Is Windows a good development platform?


    I've had a conversation with my colleague couple days ago about is Windows a good platform for development or not. I was frustrate with some of MS software at that point, I was arguing that even though developers are the power of Windows as a platform, they were never treated as good, as in Linux (or Mac now).
    On one hand, Windows has arguably best in class IDE for C/C++, C#, Visual Basic - Visual Studio. Note, it's only three out of dozens of main stream languages. And by been closed to external expansion - they didn't implement system like Eclipse, where others can add support for other languages. Now, is that would add a lot of work for MS developers - not really, if they architected VS in the right way - it's already pluggable system (they have number of different languages, with different syntaxes - it just makes sense to have abstract system, where each language is an add-on), so it's just a matter of sharing this API (and yes, supporting it in next versions).
    Having different programming languages in Visual Studio brings me to next step - you project configuration and build scripts. Each project is not just a set of files with code, but also what compiler to use, flags for the compiler and linkers in different configurations, external libraries and resources required and etc. Now, Visual Studio organizes all this in XML file, which presumably is human readable and editable (XML is not a good format for this anyway - too much text is just too much text). But compare a 4 configuration setup, when in that XML you will have 4 sections of pretty much the same text, except may be couple flags absent or present and CMake, where it's organized as common block and if blocks with specifics of each configuration. Now when you want to edit only release - you will need to go through two same blocks and find what you need in a pile of options, or find appropriate if RELEASE and change options there. This continues with external libraries and etc (it's really pain adding an library even from Visual Studio, because you need to remember to select all configurations, as if adding library to only one is a default case everybody needs).

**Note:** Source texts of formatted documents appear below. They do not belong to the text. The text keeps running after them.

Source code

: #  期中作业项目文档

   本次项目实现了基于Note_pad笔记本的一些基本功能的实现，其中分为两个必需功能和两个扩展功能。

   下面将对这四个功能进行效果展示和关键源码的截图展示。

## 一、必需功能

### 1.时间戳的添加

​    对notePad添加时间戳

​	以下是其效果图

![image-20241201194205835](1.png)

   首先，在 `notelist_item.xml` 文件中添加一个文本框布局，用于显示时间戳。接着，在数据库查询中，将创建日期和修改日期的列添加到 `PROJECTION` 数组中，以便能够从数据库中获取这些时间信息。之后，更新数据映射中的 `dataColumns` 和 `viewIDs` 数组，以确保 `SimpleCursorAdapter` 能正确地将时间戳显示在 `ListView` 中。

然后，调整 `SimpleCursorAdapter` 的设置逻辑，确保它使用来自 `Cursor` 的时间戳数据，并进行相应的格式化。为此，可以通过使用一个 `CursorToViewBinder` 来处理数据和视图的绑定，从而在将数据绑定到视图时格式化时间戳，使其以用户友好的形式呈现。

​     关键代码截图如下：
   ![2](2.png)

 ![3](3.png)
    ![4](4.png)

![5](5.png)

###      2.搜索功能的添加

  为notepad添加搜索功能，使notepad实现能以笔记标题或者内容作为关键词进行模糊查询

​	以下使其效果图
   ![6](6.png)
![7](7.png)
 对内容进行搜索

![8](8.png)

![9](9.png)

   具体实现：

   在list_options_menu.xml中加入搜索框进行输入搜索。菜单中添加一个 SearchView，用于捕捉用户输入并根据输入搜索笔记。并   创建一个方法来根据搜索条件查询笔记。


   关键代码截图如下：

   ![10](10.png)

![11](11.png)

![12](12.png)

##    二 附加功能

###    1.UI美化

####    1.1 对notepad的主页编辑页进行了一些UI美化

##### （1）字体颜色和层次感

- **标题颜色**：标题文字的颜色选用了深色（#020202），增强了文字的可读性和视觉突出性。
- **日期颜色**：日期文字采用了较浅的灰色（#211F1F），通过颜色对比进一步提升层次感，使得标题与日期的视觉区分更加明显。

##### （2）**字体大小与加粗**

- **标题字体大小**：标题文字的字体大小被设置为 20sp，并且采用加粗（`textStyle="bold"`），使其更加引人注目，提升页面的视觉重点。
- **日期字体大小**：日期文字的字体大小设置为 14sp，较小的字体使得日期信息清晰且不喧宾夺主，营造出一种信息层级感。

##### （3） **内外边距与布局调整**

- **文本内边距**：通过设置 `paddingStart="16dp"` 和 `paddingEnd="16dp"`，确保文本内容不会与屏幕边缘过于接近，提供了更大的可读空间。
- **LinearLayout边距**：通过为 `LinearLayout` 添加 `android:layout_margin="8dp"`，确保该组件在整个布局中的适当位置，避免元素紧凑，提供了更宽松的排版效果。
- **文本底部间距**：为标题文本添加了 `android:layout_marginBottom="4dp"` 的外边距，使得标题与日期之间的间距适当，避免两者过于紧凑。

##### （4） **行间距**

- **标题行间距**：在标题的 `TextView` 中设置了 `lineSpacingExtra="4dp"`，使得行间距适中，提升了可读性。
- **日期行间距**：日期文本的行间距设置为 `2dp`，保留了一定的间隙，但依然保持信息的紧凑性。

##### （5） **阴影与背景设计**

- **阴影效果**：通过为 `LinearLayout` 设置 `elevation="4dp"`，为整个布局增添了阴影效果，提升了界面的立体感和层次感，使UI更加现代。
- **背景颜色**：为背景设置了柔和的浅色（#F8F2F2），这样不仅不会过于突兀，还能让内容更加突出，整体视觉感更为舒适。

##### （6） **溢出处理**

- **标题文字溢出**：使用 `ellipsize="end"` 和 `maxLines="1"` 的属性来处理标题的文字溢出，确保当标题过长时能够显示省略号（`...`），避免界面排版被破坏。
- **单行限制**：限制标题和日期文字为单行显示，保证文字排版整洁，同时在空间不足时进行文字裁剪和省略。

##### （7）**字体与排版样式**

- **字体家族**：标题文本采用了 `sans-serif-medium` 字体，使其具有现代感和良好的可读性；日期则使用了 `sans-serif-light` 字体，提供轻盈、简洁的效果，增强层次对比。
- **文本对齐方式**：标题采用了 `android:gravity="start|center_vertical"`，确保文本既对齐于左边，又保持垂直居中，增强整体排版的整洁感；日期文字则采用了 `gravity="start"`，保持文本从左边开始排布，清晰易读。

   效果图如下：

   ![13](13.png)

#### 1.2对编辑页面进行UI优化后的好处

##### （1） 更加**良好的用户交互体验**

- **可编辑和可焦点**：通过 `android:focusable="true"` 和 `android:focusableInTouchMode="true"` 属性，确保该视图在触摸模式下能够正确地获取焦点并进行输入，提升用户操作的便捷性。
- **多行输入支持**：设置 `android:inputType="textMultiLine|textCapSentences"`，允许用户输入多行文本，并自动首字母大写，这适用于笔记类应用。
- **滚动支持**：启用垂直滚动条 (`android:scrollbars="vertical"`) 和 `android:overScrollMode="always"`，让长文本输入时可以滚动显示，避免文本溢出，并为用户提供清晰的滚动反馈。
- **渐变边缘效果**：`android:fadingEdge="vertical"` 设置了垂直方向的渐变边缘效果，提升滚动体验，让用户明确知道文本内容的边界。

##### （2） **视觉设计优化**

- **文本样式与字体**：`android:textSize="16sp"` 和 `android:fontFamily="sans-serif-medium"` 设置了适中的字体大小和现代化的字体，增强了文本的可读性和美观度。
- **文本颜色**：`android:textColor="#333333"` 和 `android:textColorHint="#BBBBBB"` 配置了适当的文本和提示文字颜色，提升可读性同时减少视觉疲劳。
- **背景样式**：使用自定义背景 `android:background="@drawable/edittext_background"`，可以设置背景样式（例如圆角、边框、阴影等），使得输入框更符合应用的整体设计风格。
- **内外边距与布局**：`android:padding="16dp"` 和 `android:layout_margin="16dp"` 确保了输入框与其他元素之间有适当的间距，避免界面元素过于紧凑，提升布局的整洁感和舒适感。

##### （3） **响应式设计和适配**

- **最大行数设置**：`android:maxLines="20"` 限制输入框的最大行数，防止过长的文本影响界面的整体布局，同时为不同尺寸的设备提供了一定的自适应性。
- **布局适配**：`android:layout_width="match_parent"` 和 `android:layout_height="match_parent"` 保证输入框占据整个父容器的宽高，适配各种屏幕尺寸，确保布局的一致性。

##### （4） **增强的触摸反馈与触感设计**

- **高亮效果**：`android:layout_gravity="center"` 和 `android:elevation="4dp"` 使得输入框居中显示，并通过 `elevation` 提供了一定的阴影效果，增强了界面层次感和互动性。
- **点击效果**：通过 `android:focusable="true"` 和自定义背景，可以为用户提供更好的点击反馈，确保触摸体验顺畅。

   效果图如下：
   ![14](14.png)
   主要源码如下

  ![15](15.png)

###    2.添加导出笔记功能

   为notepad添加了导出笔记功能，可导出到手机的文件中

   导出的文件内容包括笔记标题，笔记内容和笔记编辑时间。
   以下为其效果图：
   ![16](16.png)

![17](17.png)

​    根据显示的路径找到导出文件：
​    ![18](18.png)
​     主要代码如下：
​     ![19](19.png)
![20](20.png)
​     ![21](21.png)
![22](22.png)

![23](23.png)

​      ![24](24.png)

    Ok, for example, we got our C++ project up and running and checked into repository. Called up a colleague and asked to add a feature to it... Oh wait, they just got a new machine and need to install environment. Can we help him somehow? Not really, only give bunch of links to download ton of software and wait until they click through hundreds of wizards. Note, that we just need a (clean) clone of our environment on different machine, but there is really (except using VMs) no way to just give him a setup script, that would install everything automatically. Hey, that's a day he will not be able to return to his life.
     So our colleague installed everything, but our project doesn't compile on his machine. He looks and finds out that he installed third party library of incorrect version and to incorrect path. Because it actually asked where to install it - why there is no specific place, where libraries are installed? And yes, we didn't specify version, because how would we do it - only add version number to the folder it's installed, again manual and pretty complicated to keep track and update later. Simple install script, that would install required versions would save time and make sure of appropriate version and place. Now we institute a special place for libraries to be put or even include them in repository to make sure versions are the same for everybody and go on, but feeling that this OS doesn't know what any developer will need still left.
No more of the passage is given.